NW Mailing List nw-mailing-list at nwhs.org
Tue Feb 4 17:16:25 EST 2014


I am looking for information on exactly how the N&W operated its Middle Tracks.


DEFINITION: A middle track was a track, located between two signaled main tracks, provided so that interior slow trains (freights) could get off the main track when they "fell back on the time of" a following superior train (e.g. a First Class train.)

EXAMPLE of the Use of a Middle Track: Extra 2042 West, a tonnage train, leaves Elliston on the Westbound Main Line not far ahead of No. 25's time. Making a slow run up Christiansburg Mountain, the crew of Extra 2042 West pulls into the Arthur Middle Track and lets No. 25 proceed around them without delay. The crew of the Extra West does not have to be instructed by message or Train Order to do this -- the rule told them what to do. Rule 86: "Unless otherwise provided, an inferior train must clear the time of a superior train in the same direction not less than five (5) minutes; but must be in the clear at the time a first class train, in the same direction, is due to leave the next station in the rear where time is shown." (Over the years, there were all kinds of permutations on this rule, allowing Extra trains to run ahead of Third and Fourth Class trains, and the like, without clearing.
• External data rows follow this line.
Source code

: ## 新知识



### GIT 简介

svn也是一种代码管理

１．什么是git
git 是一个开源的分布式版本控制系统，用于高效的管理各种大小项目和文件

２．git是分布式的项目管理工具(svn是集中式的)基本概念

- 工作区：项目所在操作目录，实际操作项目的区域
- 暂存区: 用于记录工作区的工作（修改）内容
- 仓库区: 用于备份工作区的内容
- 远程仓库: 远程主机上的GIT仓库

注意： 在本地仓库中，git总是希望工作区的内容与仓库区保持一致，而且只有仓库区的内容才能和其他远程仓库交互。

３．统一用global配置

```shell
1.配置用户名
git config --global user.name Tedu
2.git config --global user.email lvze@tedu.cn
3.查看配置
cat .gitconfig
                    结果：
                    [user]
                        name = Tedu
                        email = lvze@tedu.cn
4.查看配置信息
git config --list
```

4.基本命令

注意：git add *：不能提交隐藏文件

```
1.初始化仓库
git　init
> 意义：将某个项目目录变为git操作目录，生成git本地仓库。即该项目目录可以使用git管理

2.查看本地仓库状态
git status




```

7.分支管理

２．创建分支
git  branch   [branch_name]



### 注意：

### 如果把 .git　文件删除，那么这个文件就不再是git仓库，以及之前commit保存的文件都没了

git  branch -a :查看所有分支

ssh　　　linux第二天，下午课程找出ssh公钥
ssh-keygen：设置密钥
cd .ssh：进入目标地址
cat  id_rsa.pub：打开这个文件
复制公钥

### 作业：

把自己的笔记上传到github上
But those permutations are not germane for the question I'm raising.)

QUESTION: My question is this... What provision did the N&W make to prevent opposing trains from entering the same middle track at the same time, and coming to a nose-to-nose Mexican Standoff?

ONE OBVIOUS SOLUTION is to provide "middle crossovers" (escape crossovers) somewhere along the middle track, and designate the east portion of the middle track for the use of westbound trains, and the west portion of the middle track for the use of eastward trains. This is what the N&W did on long middle tracks which had the capacity for holding two trains.
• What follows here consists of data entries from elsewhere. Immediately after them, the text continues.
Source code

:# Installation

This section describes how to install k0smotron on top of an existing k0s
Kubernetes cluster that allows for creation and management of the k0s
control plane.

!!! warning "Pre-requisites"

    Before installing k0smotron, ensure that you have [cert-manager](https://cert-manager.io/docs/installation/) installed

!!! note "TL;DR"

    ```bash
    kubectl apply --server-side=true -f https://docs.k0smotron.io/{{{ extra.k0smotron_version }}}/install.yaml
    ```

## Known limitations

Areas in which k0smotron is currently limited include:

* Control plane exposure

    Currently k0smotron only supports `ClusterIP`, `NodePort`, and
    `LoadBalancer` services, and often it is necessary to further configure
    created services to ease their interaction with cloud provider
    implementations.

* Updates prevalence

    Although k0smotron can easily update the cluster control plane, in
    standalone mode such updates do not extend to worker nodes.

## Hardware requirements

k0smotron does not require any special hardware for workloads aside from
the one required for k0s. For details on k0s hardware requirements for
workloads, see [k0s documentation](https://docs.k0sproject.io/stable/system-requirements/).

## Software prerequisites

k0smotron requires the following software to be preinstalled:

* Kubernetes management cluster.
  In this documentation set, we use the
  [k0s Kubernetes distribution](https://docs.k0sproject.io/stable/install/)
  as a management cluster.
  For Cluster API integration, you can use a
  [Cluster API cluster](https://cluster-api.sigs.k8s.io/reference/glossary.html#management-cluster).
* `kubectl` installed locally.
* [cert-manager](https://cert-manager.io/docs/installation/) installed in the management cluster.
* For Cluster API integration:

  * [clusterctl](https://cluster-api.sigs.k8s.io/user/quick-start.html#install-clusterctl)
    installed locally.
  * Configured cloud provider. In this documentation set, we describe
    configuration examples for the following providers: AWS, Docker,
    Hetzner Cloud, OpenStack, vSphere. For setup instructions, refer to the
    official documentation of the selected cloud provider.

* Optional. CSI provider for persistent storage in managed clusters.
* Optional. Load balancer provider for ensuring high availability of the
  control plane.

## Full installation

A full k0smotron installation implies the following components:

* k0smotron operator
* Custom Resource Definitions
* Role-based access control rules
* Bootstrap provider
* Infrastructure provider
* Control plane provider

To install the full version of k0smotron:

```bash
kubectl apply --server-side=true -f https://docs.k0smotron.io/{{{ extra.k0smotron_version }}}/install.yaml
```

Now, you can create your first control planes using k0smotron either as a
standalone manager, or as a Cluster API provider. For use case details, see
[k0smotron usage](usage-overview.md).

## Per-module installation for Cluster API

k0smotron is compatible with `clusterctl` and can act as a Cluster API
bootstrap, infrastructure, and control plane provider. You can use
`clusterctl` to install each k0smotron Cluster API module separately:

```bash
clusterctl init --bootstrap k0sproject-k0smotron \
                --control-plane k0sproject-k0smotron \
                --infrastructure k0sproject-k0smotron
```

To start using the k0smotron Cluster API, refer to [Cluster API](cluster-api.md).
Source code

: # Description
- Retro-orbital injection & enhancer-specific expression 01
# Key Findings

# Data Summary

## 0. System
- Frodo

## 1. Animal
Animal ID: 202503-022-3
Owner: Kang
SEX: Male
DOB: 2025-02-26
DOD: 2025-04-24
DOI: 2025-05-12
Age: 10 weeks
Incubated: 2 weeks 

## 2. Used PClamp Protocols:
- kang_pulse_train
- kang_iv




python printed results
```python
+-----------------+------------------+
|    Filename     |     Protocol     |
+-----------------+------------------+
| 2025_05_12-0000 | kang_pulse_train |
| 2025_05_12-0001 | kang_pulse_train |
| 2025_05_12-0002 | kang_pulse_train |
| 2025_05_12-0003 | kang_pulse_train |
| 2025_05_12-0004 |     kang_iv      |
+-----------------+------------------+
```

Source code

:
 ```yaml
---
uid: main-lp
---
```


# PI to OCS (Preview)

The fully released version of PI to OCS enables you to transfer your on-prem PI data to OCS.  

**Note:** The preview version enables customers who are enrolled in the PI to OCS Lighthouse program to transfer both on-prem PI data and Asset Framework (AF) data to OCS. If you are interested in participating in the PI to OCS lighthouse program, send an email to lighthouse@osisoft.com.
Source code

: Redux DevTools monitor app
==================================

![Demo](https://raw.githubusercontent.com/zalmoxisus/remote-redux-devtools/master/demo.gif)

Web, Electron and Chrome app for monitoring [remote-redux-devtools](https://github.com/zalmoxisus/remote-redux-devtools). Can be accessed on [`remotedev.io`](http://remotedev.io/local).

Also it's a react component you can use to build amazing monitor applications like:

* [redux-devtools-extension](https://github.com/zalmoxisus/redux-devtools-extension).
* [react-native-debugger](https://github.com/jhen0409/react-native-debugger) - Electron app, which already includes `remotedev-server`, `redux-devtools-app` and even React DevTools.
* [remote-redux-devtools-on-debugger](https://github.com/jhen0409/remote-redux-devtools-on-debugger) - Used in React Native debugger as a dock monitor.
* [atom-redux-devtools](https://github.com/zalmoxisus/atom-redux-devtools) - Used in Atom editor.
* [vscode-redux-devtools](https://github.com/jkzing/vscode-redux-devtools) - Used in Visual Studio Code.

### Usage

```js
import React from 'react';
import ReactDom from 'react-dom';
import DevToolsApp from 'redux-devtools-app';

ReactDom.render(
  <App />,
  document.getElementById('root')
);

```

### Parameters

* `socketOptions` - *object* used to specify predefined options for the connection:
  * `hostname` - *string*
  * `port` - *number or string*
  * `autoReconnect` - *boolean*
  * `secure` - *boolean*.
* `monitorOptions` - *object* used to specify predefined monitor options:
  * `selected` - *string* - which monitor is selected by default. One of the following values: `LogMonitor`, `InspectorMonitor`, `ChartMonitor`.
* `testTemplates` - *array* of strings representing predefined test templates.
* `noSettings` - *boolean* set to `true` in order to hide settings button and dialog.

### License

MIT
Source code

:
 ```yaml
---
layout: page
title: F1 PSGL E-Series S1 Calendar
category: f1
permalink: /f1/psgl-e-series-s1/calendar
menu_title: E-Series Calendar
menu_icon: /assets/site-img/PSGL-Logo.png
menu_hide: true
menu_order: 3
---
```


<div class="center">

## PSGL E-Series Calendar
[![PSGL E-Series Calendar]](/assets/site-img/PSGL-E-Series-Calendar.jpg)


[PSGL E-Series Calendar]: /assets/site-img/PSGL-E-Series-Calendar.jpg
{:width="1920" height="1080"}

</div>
ANOTHER SOLUTION would be to designate certain middle tracks as for the use of only eastbound (or only westbound) trains, "unless otherwise provided," which meant unless otherwise instructed by the Train Dispatcher.

A THIRD SOLUTION, and the one I think the N&W used, was to provide some form of signal protection against opposing trains pulling into a middle track simultaneously. So that, if an eastbound had opened the switch to enter a middle track, the switch at the far end would be electrically locked and could not be used by a westbound for pulling into the same middle track. IT IS THIS THIRD SOLUTION that I am curious about... IS THIS WHAT THE N&W DID? HOW DID THE ARRANGEMENT WORK?
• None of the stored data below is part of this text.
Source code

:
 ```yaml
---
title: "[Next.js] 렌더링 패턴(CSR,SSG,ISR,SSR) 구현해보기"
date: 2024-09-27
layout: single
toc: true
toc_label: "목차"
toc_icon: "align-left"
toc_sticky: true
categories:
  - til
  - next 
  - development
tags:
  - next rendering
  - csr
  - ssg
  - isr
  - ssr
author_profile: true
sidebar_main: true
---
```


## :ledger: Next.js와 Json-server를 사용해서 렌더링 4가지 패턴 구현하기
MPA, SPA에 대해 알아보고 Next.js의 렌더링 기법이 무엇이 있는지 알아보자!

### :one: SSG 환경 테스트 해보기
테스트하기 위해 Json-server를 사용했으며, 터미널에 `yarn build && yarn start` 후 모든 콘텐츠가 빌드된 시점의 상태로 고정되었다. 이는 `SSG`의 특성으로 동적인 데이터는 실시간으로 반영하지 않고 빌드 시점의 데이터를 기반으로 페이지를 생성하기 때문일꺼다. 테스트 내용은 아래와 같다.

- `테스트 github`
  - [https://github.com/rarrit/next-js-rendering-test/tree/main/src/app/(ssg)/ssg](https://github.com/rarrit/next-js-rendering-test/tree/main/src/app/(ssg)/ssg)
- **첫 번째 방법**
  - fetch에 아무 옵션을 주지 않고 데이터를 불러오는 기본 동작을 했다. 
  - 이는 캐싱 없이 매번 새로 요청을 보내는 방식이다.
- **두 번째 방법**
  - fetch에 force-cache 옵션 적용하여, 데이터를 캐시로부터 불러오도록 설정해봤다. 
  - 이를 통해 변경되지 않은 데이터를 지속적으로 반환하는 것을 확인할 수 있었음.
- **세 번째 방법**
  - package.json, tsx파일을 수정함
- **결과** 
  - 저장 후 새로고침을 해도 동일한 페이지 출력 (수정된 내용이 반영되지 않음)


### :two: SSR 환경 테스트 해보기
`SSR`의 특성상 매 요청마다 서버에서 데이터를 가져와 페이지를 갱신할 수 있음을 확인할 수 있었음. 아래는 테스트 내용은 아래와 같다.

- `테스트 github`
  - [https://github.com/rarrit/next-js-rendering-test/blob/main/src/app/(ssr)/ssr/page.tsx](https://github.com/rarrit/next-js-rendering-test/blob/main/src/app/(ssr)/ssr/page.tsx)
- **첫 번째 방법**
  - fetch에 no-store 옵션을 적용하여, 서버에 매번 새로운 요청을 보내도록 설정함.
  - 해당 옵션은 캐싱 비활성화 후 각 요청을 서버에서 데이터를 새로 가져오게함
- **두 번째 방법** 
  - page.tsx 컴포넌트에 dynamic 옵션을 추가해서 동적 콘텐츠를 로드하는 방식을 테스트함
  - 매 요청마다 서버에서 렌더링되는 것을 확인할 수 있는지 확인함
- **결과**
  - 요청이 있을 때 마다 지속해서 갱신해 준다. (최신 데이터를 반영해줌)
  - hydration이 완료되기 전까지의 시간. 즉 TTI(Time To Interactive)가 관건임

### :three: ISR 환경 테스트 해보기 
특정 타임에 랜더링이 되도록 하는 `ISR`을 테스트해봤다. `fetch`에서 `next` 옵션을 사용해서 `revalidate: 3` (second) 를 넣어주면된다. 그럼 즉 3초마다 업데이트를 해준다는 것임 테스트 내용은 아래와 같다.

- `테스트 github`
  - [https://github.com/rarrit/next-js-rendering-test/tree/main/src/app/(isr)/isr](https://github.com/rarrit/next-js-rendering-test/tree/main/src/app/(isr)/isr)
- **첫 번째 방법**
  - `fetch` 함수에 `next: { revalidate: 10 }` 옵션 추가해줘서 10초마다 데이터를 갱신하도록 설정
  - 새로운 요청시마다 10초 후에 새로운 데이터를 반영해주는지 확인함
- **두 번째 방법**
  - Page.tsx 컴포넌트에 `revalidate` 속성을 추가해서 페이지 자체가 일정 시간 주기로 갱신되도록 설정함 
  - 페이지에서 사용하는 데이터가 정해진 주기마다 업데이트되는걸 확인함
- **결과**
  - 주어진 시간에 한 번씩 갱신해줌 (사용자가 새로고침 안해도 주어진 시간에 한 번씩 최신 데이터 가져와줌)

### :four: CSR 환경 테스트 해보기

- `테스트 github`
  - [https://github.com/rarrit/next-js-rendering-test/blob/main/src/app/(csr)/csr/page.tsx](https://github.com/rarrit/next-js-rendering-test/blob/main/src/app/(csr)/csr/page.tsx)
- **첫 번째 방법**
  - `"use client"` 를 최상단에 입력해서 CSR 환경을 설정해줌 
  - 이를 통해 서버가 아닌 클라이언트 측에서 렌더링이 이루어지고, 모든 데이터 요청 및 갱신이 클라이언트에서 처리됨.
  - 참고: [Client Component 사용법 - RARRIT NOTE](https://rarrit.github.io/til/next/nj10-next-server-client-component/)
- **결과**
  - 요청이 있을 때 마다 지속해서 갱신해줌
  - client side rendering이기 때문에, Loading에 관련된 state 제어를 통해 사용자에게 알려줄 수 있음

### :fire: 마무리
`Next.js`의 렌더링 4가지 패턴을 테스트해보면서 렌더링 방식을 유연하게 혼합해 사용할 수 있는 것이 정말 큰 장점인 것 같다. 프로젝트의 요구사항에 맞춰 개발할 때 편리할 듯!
Middle tracks generally went the way of the DoDo Bird with the advent of CTC, the reduction in passenger trains, and the era of "Stuart Saunders reductions."

So, to REITERATE THE QUESTION, does anyone know how the N&W operated middle tracks NOT equipped with middle crossovers?

Sorry for the longwinded question, but it asks about a situation which needs a rather full explanation.